Karl Landsteiner was born in Vienna on June 14, 1868. His father, Leopold Landsteiner, a doctor of law, was a well-known journalist and newspaper publisher, who died when Karl was six years old. Karl was brought up by his mother, Fanny Hess, to whom he was so devoted that a death mask of her hung on his wall until he died. After leaving school, Landsteiner studied medicine at the Univerisity of Vienna, graduating in 1891. Even while he was a student he had begun to do biochemical research end in 1891 he published a paper on the influence of diet on the composition of blood ash.
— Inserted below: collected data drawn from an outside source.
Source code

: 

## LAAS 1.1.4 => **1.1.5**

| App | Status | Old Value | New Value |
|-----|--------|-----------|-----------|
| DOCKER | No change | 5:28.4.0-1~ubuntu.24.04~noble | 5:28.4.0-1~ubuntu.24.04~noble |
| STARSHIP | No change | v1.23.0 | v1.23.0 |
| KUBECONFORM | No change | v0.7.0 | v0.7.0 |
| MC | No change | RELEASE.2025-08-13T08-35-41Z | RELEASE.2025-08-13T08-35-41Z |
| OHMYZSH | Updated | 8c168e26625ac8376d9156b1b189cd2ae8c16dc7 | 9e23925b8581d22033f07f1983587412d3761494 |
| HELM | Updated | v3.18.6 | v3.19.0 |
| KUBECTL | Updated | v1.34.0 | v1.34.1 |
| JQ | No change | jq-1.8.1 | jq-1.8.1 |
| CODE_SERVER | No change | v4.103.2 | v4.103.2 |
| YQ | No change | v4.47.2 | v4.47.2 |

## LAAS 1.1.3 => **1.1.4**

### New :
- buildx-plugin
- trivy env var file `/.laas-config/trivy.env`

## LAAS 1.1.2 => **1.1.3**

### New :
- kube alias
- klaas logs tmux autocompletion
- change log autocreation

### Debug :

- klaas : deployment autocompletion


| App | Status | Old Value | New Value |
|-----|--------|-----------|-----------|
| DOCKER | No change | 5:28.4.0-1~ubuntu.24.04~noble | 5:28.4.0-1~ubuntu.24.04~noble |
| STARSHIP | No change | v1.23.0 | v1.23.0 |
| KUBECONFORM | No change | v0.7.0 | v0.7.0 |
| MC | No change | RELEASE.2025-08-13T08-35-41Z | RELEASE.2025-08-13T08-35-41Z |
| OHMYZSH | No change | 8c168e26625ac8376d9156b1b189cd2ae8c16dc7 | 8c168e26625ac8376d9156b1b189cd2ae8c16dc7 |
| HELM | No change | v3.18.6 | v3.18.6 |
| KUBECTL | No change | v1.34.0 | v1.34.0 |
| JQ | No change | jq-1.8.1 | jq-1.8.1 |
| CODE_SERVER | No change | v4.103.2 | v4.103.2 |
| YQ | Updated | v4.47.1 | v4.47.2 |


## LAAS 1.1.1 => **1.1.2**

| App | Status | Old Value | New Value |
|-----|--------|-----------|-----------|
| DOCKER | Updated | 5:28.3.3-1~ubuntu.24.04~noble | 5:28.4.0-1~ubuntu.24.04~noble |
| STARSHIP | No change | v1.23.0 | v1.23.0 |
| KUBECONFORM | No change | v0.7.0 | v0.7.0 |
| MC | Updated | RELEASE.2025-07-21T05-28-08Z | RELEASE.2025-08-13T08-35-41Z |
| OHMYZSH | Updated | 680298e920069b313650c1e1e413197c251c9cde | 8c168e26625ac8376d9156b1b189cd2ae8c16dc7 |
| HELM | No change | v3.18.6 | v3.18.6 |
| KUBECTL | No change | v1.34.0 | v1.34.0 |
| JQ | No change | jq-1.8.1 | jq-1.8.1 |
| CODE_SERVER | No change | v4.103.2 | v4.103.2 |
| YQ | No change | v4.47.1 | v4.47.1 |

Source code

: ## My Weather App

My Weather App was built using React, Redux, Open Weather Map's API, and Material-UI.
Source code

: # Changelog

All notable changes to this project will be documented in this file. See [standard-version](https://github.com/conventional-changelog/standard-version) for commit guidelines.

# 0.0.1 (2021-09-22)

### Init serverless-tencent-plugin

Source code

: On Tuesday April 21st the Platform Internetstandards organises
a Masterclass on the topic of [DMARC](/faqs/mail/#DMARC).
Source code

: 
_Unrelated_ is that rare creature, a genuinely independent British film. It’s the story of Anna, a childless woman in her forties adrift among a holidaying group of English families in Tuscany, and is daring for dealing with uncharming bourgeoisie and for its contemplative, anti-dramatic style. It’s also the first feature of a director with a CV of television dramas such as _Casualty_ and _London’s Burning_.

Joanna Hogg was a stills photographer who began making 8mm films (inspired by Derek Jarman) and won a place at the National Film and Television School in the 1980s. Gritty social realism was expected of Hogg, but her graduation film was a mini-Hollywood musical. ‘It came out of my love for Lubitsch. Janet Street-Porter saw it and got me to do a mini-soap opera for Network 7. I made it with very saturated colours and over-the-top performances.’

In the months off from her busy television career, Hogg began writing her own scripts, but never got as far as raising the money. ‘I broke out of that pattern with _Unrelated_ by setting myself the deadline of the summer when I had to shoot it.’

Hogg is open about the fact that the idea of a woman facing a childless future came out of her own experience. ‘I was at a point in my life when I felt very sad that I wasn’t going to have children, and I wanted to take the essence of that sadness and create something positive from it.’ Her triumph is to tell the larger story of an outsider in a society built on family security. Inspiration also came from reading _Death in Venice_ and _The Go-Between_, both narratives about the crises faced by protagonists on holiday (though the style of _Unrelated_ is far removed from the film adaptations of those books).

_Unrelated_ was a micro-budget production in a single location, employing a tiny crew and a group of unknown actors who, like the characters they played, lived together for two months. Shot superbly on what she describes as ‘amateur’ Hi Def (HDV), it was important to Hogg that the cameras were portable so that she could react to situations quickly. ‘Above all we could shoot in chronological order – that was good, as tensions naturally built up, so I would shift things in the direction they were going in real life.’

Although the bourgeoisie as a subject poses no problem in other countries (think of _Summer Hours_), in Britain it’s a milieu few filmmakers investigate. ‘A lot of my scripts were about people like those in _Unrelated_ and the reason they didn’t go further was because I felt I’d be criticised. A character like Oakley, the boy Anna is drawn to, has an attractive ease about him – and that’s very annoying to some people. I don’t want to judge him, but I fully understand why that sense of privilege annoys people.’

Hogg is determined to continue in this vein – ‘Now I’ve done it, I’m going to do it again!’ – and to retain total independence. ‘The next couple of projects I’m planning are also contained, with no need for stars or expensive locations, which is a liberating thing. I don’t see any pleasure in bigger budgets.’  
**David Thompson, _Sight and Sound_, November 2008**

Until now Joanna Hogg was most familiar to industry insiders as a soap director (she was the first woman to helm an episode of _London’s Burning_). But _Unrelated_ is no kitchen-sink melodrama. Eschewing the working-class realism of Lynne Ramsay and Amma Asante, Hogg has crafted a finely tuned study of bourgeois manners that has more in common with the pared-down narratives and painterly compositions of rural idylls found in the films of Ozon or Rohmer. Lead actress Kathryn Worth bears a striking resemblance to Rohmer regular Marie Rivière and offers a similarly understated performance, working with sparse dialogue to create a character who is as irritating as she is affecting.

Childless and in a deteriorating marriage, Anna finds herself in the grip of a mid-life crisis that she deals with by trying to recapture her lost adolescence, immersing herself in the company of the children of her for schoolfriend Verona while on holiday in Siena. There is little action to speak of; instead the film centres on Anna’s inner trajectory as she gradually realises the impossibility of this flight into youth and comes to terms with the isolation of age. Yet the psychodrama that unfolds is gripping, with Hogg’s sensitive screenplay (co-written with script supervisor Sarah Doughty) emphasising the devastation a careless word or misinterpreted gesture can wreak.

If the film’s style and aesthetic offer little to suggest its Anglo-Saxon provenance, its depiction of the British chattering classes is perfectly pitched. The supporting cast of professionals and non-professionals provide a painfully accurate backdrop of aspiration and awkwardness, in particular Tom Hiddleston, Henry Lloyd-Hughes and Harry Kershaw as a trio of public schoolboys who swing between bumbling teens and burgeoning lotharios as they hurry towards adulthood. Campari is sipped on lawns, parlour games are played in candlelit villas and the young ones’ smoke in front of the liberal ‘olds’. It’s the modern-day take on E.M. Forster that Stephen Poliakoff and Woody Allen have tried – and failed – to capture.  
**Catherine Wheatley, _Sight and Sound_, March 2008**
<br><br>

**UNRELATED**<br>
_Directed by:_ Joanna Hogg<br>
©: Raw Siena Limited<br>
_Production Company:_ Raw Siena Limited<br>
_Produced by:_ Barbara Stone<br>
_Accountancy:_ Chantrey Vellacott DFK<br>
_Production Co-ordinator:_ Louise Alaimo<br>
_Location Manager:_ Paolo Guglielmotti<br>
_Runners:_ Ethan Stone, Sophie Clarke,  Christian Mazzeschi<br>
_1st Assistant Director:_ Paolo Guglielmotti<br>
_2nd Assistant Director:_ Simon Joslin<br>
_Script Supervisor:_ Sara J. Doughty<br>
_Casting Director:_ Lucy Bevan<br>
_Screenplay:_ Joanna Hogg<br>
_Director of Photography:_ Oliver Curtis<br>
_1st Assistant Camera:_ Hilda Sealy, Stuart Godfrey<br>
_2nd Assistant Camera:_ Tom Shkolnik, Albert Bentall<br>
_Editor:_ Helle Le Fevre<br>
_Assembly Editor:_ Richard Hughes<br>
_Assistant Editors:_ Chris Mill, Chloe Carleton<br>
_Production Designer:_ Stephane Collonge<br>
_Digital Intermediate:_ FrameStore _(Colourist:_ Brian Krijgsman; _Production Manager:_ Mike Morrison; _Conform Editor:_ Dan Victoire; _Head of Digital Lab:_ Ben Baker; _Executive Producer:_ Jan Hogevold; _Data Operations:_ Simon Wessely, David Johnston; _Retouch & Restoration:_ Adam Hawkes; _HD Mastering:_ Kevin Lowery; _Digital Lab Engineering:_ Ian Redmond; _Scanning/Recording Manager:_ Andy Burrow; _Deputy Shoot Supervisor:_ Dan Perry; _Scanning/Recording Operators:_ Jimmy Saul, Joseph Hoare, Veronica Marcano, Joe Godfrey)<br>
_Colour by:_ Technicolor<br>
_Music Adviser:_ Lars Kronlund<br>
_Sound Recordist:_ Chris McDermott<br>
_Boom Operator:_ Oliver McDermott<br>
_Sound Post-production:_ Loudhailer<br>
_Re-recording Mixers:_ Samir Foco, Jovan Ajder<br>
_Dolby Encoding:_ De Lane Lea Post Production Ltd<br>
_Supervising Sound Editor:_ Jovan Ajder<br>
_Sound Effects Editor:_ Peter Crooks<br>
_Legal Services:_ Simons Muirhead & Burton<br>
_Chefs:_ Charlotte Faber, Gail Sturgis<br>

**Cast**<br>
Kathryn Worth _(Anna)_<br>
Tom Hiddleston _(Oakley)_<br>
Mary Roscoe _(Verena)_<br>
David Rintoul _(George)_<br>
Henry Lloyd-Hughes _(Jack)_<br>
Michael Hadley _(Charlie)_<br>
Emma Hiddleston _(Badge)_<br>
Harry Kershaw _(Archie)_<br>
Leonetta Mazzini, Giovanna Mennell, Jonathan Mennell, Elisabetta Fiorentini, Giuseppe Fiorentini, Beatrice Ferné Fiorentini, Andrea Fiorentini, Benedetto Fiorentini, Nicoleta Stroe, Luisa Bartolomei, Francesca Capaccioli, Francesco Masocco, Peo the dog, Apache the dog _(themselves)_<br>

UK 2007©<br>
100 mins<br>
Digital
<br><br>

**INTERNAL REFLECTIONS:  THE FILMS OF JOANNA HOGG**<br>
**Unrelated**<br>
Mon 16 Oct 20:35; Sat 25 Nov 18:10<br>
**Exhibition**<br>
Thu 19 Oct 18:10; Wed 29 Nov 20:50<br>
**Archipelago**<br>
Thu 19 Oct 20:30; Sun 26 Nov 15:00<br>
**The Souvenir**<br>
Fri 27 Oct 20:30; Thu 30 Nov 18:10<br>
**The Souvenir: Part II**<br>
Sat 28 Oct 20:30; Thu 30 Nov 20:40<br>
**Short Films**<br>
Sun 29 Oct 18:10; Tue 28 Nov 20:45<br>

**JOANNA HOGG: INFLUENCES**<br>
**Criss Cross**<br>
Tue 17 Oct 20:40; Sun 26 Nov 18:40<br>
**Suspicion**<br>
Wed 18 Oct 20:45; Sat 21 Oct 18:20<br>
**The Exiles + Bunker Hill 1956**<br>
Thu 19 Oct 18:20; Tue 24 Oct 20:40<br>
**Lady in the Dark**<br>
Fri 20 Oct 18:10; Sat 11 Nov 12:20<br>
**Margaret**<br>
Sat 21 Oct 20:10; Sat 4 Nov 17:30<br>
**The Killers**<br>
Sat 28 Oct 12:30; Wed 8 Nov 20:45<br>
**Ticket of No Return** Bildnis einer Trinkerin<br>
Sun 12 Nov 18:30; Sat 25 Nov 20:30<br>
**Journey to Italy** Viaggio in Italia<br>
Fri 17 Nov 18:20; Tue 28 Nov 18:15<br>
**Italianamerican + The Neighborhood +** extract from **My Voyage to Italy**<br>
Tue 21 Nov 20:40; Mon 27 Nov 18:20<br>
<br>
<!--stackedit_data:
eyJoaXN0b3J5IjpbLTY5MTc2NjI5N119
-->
To gain further knowledge of chemistry he spent the next five years in the laboratories of Hantzsch at Zurich, Emil Fischer at Wurzburg, and E. Bamberger at Munich.

Returning to Vienna, Landsteiner resumed his medical studies at the Vienna General Hospital. In 1896 he became an assistant under Max von Gruber in the Hygiene Institute at Vienna. Even at this time he was interested in the mechanisms of immunity and in the nature of antibodies. From 1898 till 1908 he held the post of assistant in the University Department of Pathological Anatomy in Vienna, the Head of which was Professor A. Weichselbaum, who had discovered the bacterial cause of meningitis, and with Fraenckel had discovered the pneumococcus. Here Landsteiner worked on morbid physiology rather than on morbid anatomy. In this he was encouraged by Weichselbaum, in spite of the criticism of others in this Institute. In 1908 Weichselbaum secured his appointment as Prosector in the Wilhelminaspital in Vienna, where he remained until 1919. In 1911 he became Professor of Pathological Anatomy in the University of Vienna, but without the corresponding salary.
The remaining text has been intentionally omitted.